It is a deep fact due to Strassen that all upper bounds on the border rank arise as “approximate identities”, which are identities like Schönhage’s identity mentioned above (the power of $\epsilon$ on the left-hand side can be different); all powers of $\epsilon$ appearing in such identities are positive integers. This shows that $\underline{R}(T \oplus T') \leq \underline{R}(T) + \underline{R}(T')$ and $\underline{R}(T \otimes T') \leq \underline{R}(T) \underline{R}(T')$ for all tensors $T,T'$.

How is Schönhage’s identity useful for multiplying two square matrices?

Asymptotic sum inequality: For a set $(n_t,m_t,p_t)$ of triples, not all equal to $(1,1,1)$,

$\displaystyle \sum_t (n_t m_t p_t)^{\omega/3} \leq \underline{R}(\bigoplus_t \langle n_t,m_t,p_t \rangle).$

This result of Schönhage is a vast generalization of Strassen’s theorem mentioned above, which corresponds to the special case in which there is only one triple (with border rank replaced by the rank). Unfortunately, explaining the proof of Schönhage’s identity will take us too far afield. The proof can be found in many sources, such as my lecture notes. One interesting aspect is that the proof of the asymptotic sum inequality does not result in an $O(n^\alpha)$ algorithm, where $\alpha$ is the upper bound on $\omega$ resulting from the inequality. Rather, the proof gives a sequence of algorithms whose exponents converge to $\alpha$.

Choosing $n=m=4$ in Schönhage’s identity and applying the asymptotic sum inequality, we obtain

$16^{\omega/3} + 9^{\omega/3} \leq 17.$

Solving for $\omega$, we get the upper bound $\omega \leq 2.55$.

The asymptotic sum inequality isn’t optimal

Main theorem. Let $\alpha$ be the upper bound on $\omega$ obtained from an application of the asymptotic sum inequality.

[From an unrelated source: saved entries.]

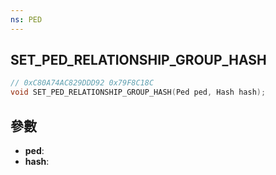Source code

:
 ```yaml
---
ns: PED
---
```

## SET_PED_RELATIONSHIP_GROUP_HASH

```c
// 0xC80A74AC829DDD92 0x79F8C18C
void SET_PED_RELATIONSHIP_GROUP_HASH(Ped ped, Hash hash);
```


## 參數
* **ped**: 
* **hash**: 

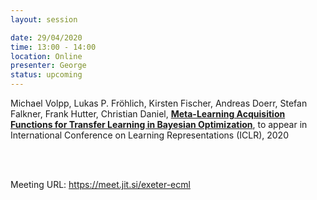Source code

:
 ```yaml
---
layout: session

date: 29/04/2020
time: 13:00 - 14:00
location: Online
presenter: George
status: upcoming
---
```

Michael Volpp, Lukas P. Fröhlich, Kirsten Fischer, Andreas Doerr, Stefan Falkner, Frank Hutter, Christian Daniel, 
**[Meta-Learning Acquisition Functions for Transfer Learning in Bayesian Optimization](papers/0006-meta-learning-acquisition-functions-for-transfer-learning-in-bo)**, 
to appear in International Conference on Learning Representations (ICLR), 
2020

<br/><br/>

Meeting URL: <https://meet.jit.si/exeter-ecml>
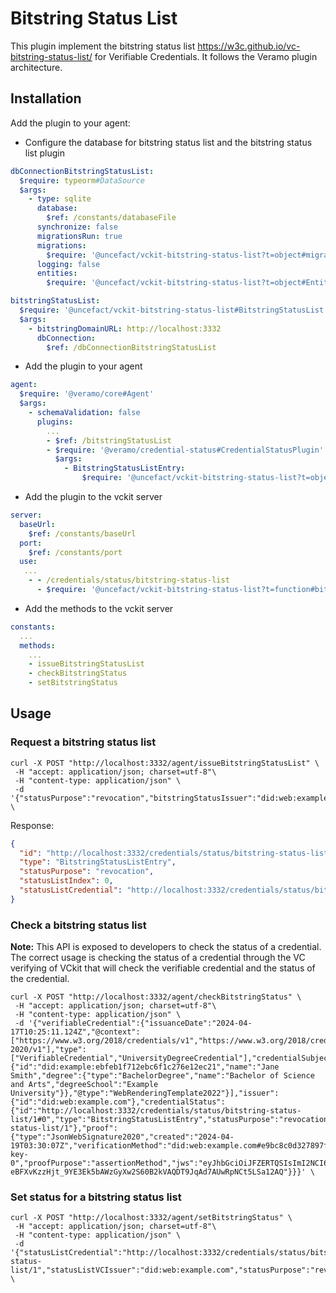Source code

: # Bitstring Status List

This plugin implement the bitstring status list https://w3c.github.io/vc-bitstring-status-list/ for Verifiable Credentials. It follows the Veramo plugin architecture.

## Installation

Add the plugin to your agent:

- Configure the database for bitstring status list and the bitstring status list plugin

```yaml
dbConnectionBitstringStatusList:
  $require: typeorm#DataSource
  $args:
    - type: sqlite
      database:
        $ref: /constants/databaseFile
      synchronize: false
      migrationsRun: true
      migrations:
        $require: '@uncefact/vckit-bitstring-status-list?t=object#migrations'
      logging: false
      entities:
        $require: '@uncefact/vckit-bitstring-status-list?t=object#Entities'

bitstringStatusList:
  $require: '@uncefact/vckit-bitstring-status-list#BitstringStatusList'
  $args:
    - bitstringDomainURL: http://localhost:3332
      dbConnection:
        $ref: /dbConnectionBitstringStatusList
```

- Add the plugin to your agent

```yaml
agent:
  $require: '@veramo/core#Agent'
  $args:
    - schemaValidation: false
      plugins:
        ...
        - $ref: /bitstringStatusList
        - $require: '@veramo/credential-status#CredentialStatusPlugin'
          $args:
            - BitstringStatusListEntry:
                $require: '@uncefact/vckit-bitstring-status-list?t=object#checkStatus'
```

- Add the plugin to the vckit server

```yaml
server:
  baseUrl:
    $ref: /constants/baseUrl
  port:
    $ref: /constants/port
  use:
   ...
    - - /credentials/status/bitstring-status-list
      - $require: '@uncefact/vckit-bitstring-status-list?t=function#bitstringStatusListRouter'
```

- Add the methods to the vckit server

```yaml
constants:
  ...
  methods:
    ...
    - issueBitstringStatusList
    - checkBitstringStatus
    - setBitstringStatus
```

## Usage

### Request a bitstring status list

```cURL
curl -X POST "http://localhost:3332/agent/issueBitstringStatusList" \
 -H "accept: application/json; charset=utf-8"\
 -H "content-type: application/json" \
 -d '{"statusPurpose":"revocation","bitstringStatusIssuer":"did:web:example.com"}' \
```

Response:

```json
{
  "id": "http://localhost:3332/credentials/status/bitstring-status-list/1#0",
  "type": "BitstringStatusListEntry",
  "statusPurpose": "revocation",
  "statusListIndex": 0,
  "statusListCredential": "http://localhost:3332/credentials/status/bitstring-status-list/1"
}
```

### Check a bitstring status list

**Note:** This API is exposed to developers to check the status of a credential. The correct usage is checking the status of a credential through the VC verifying of VCkit that will check the verifiable credential and the status of the credential.

```cURL
curl -X POST "http://localhost:3332/agent/checkBitstringStatus" \
 -H "accept: application/json; charset=utf-8"\
 -H "content-type: application/json" \
 -d '{"verifiableCredential":{"issuanceDate":"2024-04-17T10:25:11.124Z","@context":["https://www.w3.org/2018/credentials/v1","https://www.w3.org/2018/credentials/examples/v1","https://w3id.org/security/suites/jws-2020/v1"],"type":["VerifiableCredential","UniversityDegreeCredential"],"credentialSubject":{"id":"did:example:ebfeb1f712ebc6f1c276e12ec21","name":"Jane Smith","degree":{"type":"BachelorDegree","name":"Bachelor of Science and Arts","degreeSchool":"Example University"}},"@type":"WebRenderingTemplate2022"}],"issuer":{"id":"did:web:example.com"},"credentialStatus":{"id":"http://localhost:3332/credentials/status/bitstring-status-list/1#0","type":"BitstringStatusListEntry","statusPurpose":"revocation","statusListIndex":0,"statusListCredential":"http://localhost:3332/credentials/status/bitstring-status-list/1"},"proof":{"type":"JsonWebSignature2020","created":"2024-04-19T03:30:07Z","verificationMethod":"did:web:example.com#e9bc8c0d327897fc70f6d9dea05d1e103b7eca429deba83fc34c2cfde0e81c8f-key-0","proofPurpose":"assertionMethod","jws":"eyJhbGciOiJFZERTQSIsImI2NCI6ZmFsc2UsImNyaXQiOlsiYjY0Il19..xY0syWgvQda7xiVlq2sC_pEl-eBFXvKzzHjt_9YE3Ek5bAWzGyXw2S60B2kVAQDT9JqAd7AUwRpNCt5LSa12AQ"}}}' \
```

### Set status for a bitstring status list

```cURL
curl -X POST "http://localhost:3332/agent/setBitstringStatus" \
 -H "accept: application/json; charset=utf-8"\
 -H "content-type: application/json" \
 -d '{"statusListCredential":"http://localhost:3332/credentials/status/bitstring-status-list/1","statusListVCIssuer":"did:web:example.com","statusPurpose":"revocation","index":0,"status":true}' \
```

Then $\omega < \alpha$.

In other words, a single invocation of the asymptotic sum inequality cannot yield the optimal value of $\omega$. One way around this limitation is to apply the asymptotic sum inequality to a sequence of identities — the course of action taken by Strassen’s laser method.

In the rest of this post, we provide an (almost) complete proof of this theorem. We start with a result generalizing Schönhage’s identity, which shows that in certain situations one can compute an additional inner product for free or at only a small cost in the border rank. This result is strong enough to prove a baby version of the main theorem.

Baby theorem. For all $n$, $\omega < \log_n R(\langle n,n,n \rangle)$.

This shows that no single identity à la Strassen’s original identity can yield the optimal value of $\omega$.

Proving the main theorem itself requires more work, but the main ideas are contained in the proof of the baby theorem.

Main construction and proof of baby theorem

All the results of Coppersmith and Winograd rely on the following construction. We say that a tensor $T$ involves $r$ independent x-variables if it involves $r$ x-variables, and it cannot be written in terms of $r-1$ linear combinations of the x-variables.

Main construction. Let $T$ be a tensor involving $r$ independent x-variables and $s$ independent y-variables, and suppose that

$\displaystyle \epsilon^d T + O(\epsilon^{d+1}) = \sum_{t=1}^L \alpha_t \beta_t \gamma_t$, where $\displaystyle \sum_{t=1}^L \alpha_t \beta_t = 0$.

Then $\underline{R}(T \oplus \langle 1,L-r-s,1 \rangle) \leq L$, and furthermore this is witnessed by a decomposition of the form

$\displaystyle \epsilon^D(T \oplus \langle 1,L-r-s,1 \rangle) + O(\epsilon^{D+1}) = \sum_{t=1}^L \alpha'_t \beta'_t (\gamma'_t + \zeta),$

where $\zeta$, the z-variable of the inner product, doesn’t appear in $\gamma'_t$, and

$\displaystyle \sum_{t=1}^L \alpha'_t \beta'_t \zeta = \epsilon^D \langle 1,L-r-s,1 \rangle$.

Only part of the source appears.